QBUS5001 · Foundation In Data Analytics For Business
Multiple Linear Regression & Dummy Variables
Module 12 generalises regression to several predictors: Ŷ = b₀ + b₁X₁ + … + b_kX_k. You compare models with adjusted R² (which penalises adding weak predictors), test the model as a whole with the overall F-test (H₀: all slopes = 0), and test individual coefficients with t-tests on n−k−1 degrees of freedom.
The module also handles categorical predictors through dummy variables: a 2-level category needs one 0/1 dummy, and a c-level category needs c−1 dummies to avoid the dummy-variable trap. Each dummy coefficient shifts the intercept relative to the omitted reference category.
What this chapter covers
- 01The MLR model and estimated equation Ŷ = b₀ + b₁X₁ + … + b_kX_k
- 02Interpreting a coefficient “holding other variables fixed”
- 03Coefficient of multiple determination R²
- 04Adjusted R² and comparing competing models
- 05Overall F-test: F = MSR/MSE ~ F(k, n−k−1)
- 06Individual coefficient t-tests on n−k−1 df
- 07Dummy variables for categorical predictors
- 08The c−1 rule and the dummy-variable trap
Adjusted R² and the overall F-test
- 1 markR² = SSR/SST = 320/400 = 0.80 (the model explains 80% of the variation in Y).
- 1 markAdjusted R² = 1 − (SSE/(n−k−1))/(SST/(n−1)) = 1 − (80/36)/(400/39).
- 1 markEvaluate: (80/36) = 2.2222 and (400/39) = 10.2564, so adjusted R² = 1 − 2.2222/10.2564 = 1 − 0.2167 = 0.7833.
- 1 markOverall F-test hypotheses: H₀: β₁ = β₂ = β₃ = 0 versus H₁: at least one slope ≠ 0.
- 1 markMean squares: MSR = SSR/k = 320/3 = 106.67; MSE = SSE/(n−k−1) = 80/36 = 2.2222.
- 1 markF = MSR/MSE = 106.67/2.2222 = 48.0 on (3, 36) df.

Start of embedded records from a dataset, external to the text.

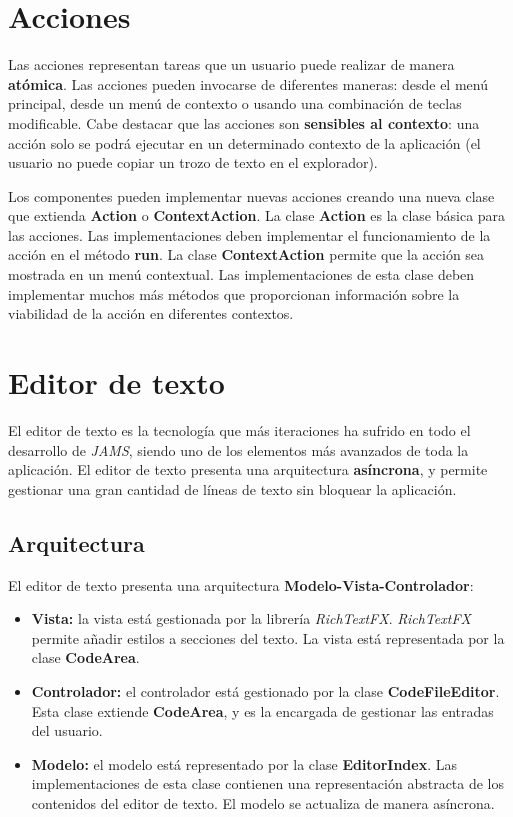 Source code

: \section{Acciones}\label{sec:acciones}

Las acciones representan tareas que un usuario puede realizar de manera
\textbf{atómica}.
Las acciones pueden invocarse de diferentes maneras:
desde el menú principal, desde un menú de contexto
o usando una combinación de teclas modificable.
Cabe destacar que las acciones son \textbf{sensibles al contexto}:
una acción solo se podrá ejecutar en un determinado contexto
de la aplicación (el usuario no puede copiar un trozo de texto
en el explorador).

\noindent Los componentes pueden implementar nuevas acciones
creando una nueva clase que extienda \textbf{Action} o
\textbf{ContextAction}.
La clase \textbf{Action} es la clase básica para las acciones.
Las implementaciones deben implementar el funcionamiento
de la acción en el método \textbf{run}.
La clase \textbf{ContextAction} permite que la acción sea
mostrada en un menú contextual.
Las implementaciones de esta clase deben implementar
muchos más métodos que proporcionan información
sobre la viabilidad de la acción en diferentes contextos.


\section{Editor de texto}\label{sec:editor-de-texto}

El editor de texto es la tecnología que más iteraciones
ha sufrido en todo el desarrollo de \textit{JAMS},
siendo uno de los elementos más avanzados de toda
la aplicación.
El editor de texto presenta una arquitectura
\textbf{asíncrona}, y permite gestionar una gran
cantidad de líneas de texto sin bloquear la aplicación.

\subsection{Arquitectura}\label{subsec:arquitectura}

El editor de texto presenta una arquitectura
\textbf{Modelo-Vista-Controlador}:
\begin{itemize}
    \item \textbf{Vista:} la vista está gestionada
    por la librería \textit{RichTextFX}\cite{RICH_TEXT_FX}.
    \textit{RichTextFX} permite añadir estilos
    a secciones del texto.
    La vista está representada por la clase
    \textbf{CodeArea}.
    \item \textbf{Controlador:} el controlador está
    gestionado por la clase \textbf{CodeFileEditor}.
    Esta clase extiende \textbf{CodeArea}, y es la
    encargada de gestionar las entradas del usuario.
    \item \textbf{Modelo:} el modelo está representado
    por la clase \textbf{EditorIndex}.
    Las implementaciones de esta clase contienen
    una representación abstracta de los contenidos
    del editor de texto.
    El modelo se actualiza de manera asíncrona.
\end{itemize}

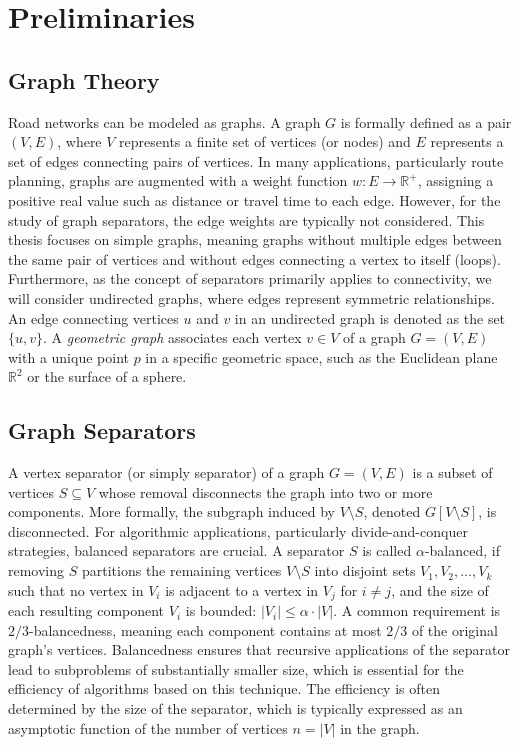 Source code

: \chapter{Preliminaries}
\label{ch:preliminaries}

\section{Graph Theory}
\label{sec:graphtheory}

Road networks can be modeled as graphs.
A graph \(G\) is formally defined as a pair \((V, E)\), where \(V\) represents a finite set of vertices (or nodes) and \(E\) represents a set of edges connecting pairs of vertices.
In many applications, particularly route planning, graphs are augmented with a weight function \(w: E \to \mathbb{R}^+\), assigning a positive real value such as distance or travel time to each edge.
However, for the study of graph separators, the edge weights are typically not considered.
This thesis focuses on simple graphs, meaning graphs without multiple edges between the same pair of vertices and without edges connecting a vertex to itself (loops).
Furthermore, as the concept of separators primarily applies to connectivity, we will consider undirected graphs, where edges represent symmetric relationships.
An edge connecting vertices \(u\) and \(v\) in an undirected graph is denoted as the set \(\{u,v\}\).
A \emph{geometric graph} associates each vertex \(v \in V\) of a graph \(G = (V, E)\) with a unique point \(p\) in a specific geometric space, such as the Euclidean plane \(\mathbb{R}^2\) or the surface of a sphere.

\section{Graph Separators}
\label{sec:graphseparators}

A vertex separator (or simply separator) of a graph \(G = (V, E)\) is a subset of vertices \(S \subseteq V\) whose removal disconnects the graph into two or more components.
More formally, the subgraph induced by \(V \setminus S\), denoted \(G[V \setminus S]\), is disconnected.
For algorithmic applications, particularly divide-and-conquer strategies, balanced separators are crucial.
A separator \(S\) is called \(\alpha\)-balanced, if removing \(S\) partitions the remaining vertices \(V \setminus S\) into disjoint sets \(V_1, V_2, \dots, V_k\) such that no vertex in \(V_i\) is adjacent to a vertex in \(V_j\) for \(i \neq j\), and the size of each resulting component \(V_i\) is bounded: \(|V_i| \le \alpha \cdot |V|\).
A common requirement is \(2/3\)-balancedness, meaning each component contains at most \(2/3\) of the original graph's vertices.
Balancedness ensures that recursive applications of the separator lead to subproblems of substantially smaller size, which is essential for the efficiency of algorithms based on this technique.
The efficiency is often determined by the size of the separator, which is typically expressed as an asymptotic function of the number of vertices \(n = |V|\) in the graph.
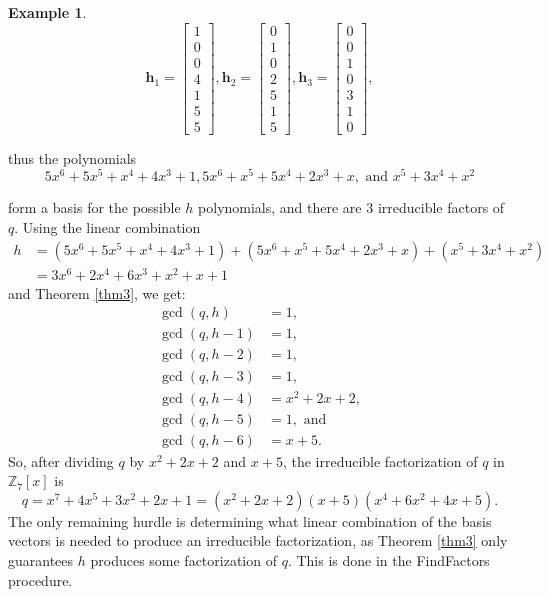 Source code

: \documentclass{article}
\theoremstyle{definition}
\newtheorem{exa}[thm]{Example}
\begin{document}
\begin{exa}
    \begin{equation*}
        \mathbf{h}_1 =   \begin{bmatrix}
        1 \\ 0\\ 0\\ 4\\ 1\\ 5\\5
        \end{bmatrix},
                \mathbf{h}_2 =   \begin{bmatrix}
        0 \\1 \\0 \\2\\ 5\\ 1\\ 5
        \end{bmatrix},
        \mathbf{h}_3 =   \begin{bmatrix}
        0\\ 0\\ 1\\ 0\\ 3 \\1 \\ 0
        \end{bmatrix},
    \end{equation*}
    
    thus the polynomials \[ 5x^6+5x^5+x^4+4x^3+1, 5x^6+x^5+5x^4+2x^3+x, \text{ and } x^5+3x^4+x^2 \]
    
    form a basis for the possible $h$ polynomials, and there are 3 irreducible factors of $q$. Using the linear combination
    \[ \begin{aligned}
        h &= (5x^6+5x^5+x^4+4x^3+1) + (5x^6+x^5+5x^4+2x^3+x) +  (x^5+3x^4+x^2) \\
        &= 3x^6 + 2x^4 + 6x^3 + x^2 + x + 1
        \end{aligned} \] 
    and Theorem \ref{thm3}, we get:
    \begin{align*}
        \gcd(q, h) &= 1, \\
        \gcd(q, h-1) &= 1, \\
        \gcd(q, h-2) &= 1,\\
        \gcd(q, h-3) &= 1,\\
        \gcd(q, h-4) &= x^2+2x+2,\\
        \gcd(q, h-5) &= 1, \text{ and}\\
        \gcd(q, h-6) &= x + 5.
    \end{align*}
    So, after dividing $q$ by $x^2+2x+2$ and $x + 5$, the irreducible factorization of $q$ in $\mathbb{Z}_7[x]$ is \[ q= x^7+4x^5+3x^2+2x+1 = (x^2+2x+2)(x + 5)(x^4 + 6x^2 + 4x + 5).\]
    The only remaining hurdle is determining what linear combination of the basis vectors is needed to produce an irreducible factorization, as Theorem \ref{thm3} only guarantees $h$ produces some factorization of $q$. This is done in the FindFactors procedure.
    

\end{exa}
\end{document}
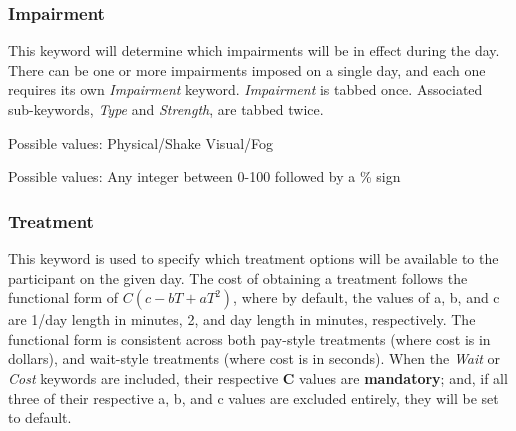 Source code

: \documentclass{article}
\begin{document}
\subsubsection{Impairment}
This keyword will determine which impairments will be in effect during the day. There can be one or more impairments imposed on a single day, and each one requires its own \textit{Impairment} keyword. \textit{Impairment} is tabbed once. Associated sub-keywords, \textit{Type} and \textit{Strength}, are tabbed twice. \newline

 \newline
\indent Possible values: \newline
\indent\indent Physical/Shake \newline
\indent\indent Visual/Fog \newline


 \newline
\indent Possible values: \newline
\indent\indent Any integer between 0-100 followed by a \% sign \newline
    

\subsubsection{Treatment}
This keyword is used to specify which treatment options will be available to the participant on the given day. The cost of obtaining a treatment follows the functional form of $C(c - bT + aT^2)$, where by default, the values of a, b, and c are 1\slash day length in minutes, 2, and day length in minutes, respectively. The functional form is consistent across both pay-style treatments (where cost is in dollars), and wait-style treatments (where cost is in seconds). When the \textit{Wait} or \textit{Cost} keywords are included, their respective \textbf{C} values are \textbf{mandatory}; and, if all three of their respective a, b, and c values are excluded entirely, they will be set to default. 
\end{document}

- 1 markDecision: 48.0 > 2.87, so reject H₀ — the model is jointly significant; at least one predictor has a non-zero slope.
Key terms
- Multiple linear regression
- A model relating Y to several predictors, Ŷ = b₀ + b₁X₁ + … + b_kX_k, where each slope is the effect of its predictor holding the others fixed.
- Adjusted R²
- R² corrected for the number of predictors, 1 − (SSE/(n−k−1))/(SST/(n−1)); it can fall when a weak predictor is added, making it the fair basis for model comparison.
- Overall F-test
- A test of whether the model as a whole is significant, F = MSR/MSE ~ F(k, n−k−1), with H₀ that all slope coefficients are zero.
- Dummy variable
- A 0/1 indicator encoding a category; its coefficient is the shift in the intercept relative to the omitted reference category.
- Dummy-variable trap
- The perfect collinearity that arises from including a dummy for every level of a category; avoided by using c−1 dummies for c levels.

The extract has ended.